Would you please publish such issues and let us know what you're doing to fix it and give an ETA?
Thanks for bringing up this issue and apologies on the delayed response. There have been a large number of changes that we have implemented and are continuing to implement to resolve this matter permanently.
First and foremost since this was first brought up in the close of 2013 we have raised a large series A round led by Andressen Horowitz. The primary purpose for this fund-raise was to better finance the company to ensure that we could purchase equipment as necessary and continue to scale.
Since that round close we have many times improved our procurement and provisioning process to better meet the demands of our customers.
There are many incremental steps that we have taken to ensure capacity in all regions including those that are outside of the US.
The next steps that we have taken is to provide better international coverage so that customers can select facilities that make the most sense for their needs. With that we have launched our first Asia-Pacific region in Singapore and we will be launching the UK to provide better coverage for Europe in July.
Lastly, as we have continued to expand we see that providing several datacenters in a single region is essential for high availability but at the same time we do not want to increase complexity for customers in their selection of datacenters when a region is supporting multiple datacenters.

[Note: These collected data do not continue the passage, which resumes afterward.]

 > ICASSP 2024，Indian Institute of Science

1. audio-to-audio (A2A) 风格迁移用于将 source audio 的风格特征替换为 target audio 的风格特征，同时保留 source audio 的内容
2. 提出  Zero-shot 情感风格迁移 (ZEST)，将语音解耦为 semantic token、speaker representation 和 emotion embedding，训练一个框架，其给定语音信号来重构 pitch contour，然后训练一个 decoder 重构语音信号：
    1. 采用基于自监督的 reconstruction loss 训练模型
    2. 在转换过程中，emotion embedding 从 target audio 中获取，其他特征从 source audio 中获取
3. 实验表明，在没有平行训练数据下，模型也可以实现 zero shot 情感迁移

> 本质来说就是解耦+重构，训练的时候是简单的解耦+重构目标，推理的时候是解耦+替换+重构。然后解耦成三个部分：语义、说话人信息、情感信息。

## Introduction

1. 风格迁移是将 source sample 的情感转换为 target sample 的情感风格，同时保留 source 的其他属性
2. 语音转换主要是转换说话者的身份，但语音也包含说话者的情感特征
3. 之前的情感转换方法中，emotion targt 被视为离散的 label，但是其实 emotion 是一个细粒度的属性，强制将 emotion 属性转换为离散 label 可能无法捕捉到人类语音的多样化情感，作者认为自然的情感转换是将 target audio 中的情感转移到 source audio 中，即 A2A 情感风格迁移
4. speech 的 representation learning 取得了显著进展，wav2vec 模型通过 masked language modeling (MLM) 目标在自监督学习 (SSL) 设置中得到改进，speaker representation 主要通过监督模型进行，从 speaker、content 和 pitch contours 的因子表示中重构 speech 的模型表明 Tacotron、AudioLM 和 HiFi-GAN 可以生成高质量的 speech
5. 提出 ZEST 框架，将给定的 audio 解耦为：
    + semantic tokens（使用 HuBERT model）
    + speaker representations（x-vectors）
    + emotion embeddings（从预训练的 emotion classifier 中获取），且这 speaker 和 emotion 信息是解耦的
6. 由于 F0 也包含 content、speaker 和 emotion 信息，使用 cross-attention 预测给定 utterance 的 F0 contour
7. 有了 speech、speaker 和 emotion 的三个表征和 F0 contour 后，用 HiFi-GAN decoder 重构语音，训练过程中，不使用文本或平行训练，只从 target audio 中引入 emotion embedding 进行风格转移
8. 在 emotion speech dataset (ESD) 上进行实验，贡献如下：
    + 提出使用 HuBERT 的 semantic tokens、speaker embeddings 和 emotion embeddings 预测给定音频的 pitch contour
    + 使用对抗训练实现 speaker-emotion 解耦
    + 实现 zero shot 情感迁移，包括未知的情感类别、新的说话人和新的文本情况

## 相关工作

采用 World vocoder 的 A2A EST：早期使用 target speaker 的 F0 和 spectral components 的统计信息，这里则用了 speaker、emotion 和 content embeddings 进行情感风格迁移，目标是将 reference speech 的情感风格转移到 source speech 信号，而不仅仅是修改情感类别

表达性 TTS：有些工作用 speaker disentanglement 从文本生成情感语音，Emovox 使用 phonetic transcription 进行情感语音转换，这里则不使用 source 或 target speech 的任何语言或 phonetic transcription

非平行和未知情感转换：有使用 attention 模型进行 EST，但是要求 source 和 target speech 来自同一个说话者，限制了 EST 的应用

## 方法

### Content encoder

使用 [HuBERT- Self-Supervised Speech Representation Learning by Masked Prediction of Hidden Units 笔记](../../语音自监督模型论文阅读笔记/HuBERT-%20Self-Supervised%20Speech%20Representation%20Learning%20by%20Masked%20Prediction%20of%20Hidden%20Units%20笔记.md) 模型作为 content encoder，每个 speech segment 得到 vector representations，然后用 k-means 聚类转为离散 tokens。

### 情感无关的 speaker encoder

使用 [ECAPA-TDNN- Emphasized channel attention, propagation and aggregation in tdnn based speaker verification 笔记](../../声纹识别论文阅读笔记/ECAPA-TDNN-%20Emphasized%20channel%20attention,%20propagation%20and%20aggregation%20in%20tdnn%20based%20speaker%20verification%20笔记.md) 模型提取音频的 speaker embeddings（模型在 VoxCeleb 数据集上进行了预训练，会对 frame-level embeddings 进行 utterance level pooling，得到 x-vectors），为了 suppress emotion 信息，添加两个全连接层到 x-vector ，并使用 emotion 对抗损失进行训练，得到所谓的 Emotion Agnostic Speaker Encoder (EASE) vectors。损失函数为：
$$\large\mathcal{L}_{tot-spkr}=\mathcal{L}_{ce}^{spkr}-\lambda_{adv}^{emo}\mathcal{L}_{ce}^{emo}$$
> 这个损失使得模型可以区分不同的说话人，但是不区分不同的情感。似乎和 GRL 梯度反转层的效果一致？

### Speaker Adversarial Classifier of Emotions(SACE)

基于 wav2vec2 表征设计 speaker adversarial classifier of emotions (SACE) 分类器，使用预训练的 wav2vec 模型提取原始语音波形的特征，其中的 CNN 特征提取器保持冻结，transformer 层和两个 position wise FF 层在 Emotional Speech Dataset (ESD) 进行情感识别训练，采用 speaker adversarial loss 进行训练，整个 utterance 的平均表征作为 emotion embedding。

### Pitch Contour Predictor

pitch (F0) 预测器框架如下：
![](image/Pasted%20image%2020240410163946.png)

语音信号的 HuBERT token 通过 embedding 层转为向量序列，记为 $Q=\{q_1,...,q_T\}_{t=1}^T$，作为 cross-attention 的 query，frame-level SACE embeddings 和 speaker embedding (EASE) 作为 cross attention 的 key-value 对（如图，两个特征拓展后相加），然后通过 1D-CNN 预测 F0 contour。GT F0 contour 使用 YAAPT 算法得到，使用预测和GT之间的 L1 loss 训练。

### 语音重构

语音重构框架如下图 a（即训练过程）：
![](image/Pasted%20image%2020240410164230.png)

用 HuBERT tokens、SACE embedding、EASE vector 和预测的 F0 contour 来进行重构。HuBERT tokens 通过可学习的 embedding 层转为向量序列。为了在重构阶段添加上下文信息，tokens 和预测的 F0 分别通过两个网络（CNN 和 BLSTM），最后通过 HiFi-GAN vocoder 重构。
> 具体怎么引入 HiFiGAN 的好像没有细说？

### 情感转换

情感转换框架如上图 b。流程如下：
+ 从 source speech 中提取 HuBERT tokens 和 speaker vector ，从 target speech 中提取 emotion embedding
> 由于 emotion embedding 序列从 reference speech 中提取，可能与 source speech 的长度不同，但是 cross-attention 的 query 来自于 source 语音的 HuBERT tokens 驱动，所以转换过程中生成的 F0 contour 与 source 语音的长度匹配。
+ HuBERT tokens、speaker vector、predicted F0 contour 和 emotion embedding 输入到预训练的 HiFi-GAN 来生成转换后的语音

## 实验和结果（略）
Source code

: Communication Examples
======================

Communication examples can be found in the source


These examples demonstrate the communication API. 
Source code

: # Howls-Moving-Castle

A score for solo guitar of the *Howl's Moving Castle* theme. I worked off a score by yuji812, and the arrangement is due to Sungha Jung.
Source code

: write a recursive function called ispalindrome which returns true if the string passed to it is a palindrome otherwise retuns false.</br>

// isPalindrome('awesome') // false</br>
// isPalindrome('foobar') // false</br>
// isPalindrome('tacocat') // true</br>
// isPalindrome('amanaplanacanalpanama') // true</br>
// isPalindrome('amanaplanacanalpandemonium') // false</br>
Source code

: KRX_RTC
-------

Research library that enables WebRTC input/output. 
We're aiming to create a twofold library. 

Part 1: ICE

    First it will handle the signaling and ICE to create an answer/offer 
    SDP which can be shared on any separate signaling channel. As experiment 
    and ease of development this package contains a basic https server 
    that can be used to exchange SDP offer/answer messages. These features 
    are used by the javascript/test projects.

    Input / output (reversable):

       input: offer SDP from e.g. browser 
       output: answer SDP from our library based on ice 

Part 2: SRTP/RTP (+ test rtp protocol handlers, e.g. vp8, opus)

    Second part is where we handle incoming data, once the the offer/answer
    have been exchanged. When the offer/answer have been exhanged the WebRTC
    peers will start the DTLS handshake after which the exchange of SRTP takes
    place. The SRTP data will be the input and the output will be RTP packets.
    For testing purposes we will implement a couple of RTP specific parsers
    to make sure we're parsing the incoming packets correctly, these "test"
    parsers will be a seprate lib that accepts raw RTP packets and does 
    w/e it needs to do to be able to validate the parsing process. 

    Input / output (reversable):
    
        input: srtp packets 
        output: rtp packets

So with that we are rolling out a new initiative in the next 3 months to convert our existing named 1, 2, 3 etc datacenters into a selection of only two. This way we will handle on the background the interlink between different datacenters, provide more flexibility for growth, and also provide high availability as well.
When we finish rolling out this last initiative it should make all capacity issues a thing of the past entirely.
Zachary DuBois commented
Agreed, NYC2 and SGP1 are the only available right now.
I want to agree on this one. The way to solve this currently is to keep the maximum needed machines all the time. That means that a cloud provider devolves into a VPS provider.
The way that Amazon solves this is by providing multiple levels of service;
* reservation - you will get this many machines
* normal instance - this machine will keep running (unless something horrible happens)
* spot - this instance may disappear at any time, but you won't pay nearly as much
Basically, they can have their reservation above their normal usage by the amount of spot instances. If all their reservation customers suddenly need their reservations at the same time then the spot instances have to wait a while till the surge (e.g. a major shopping day) dies down.
Spot instances become a cheap way to do large scale data processing and similar.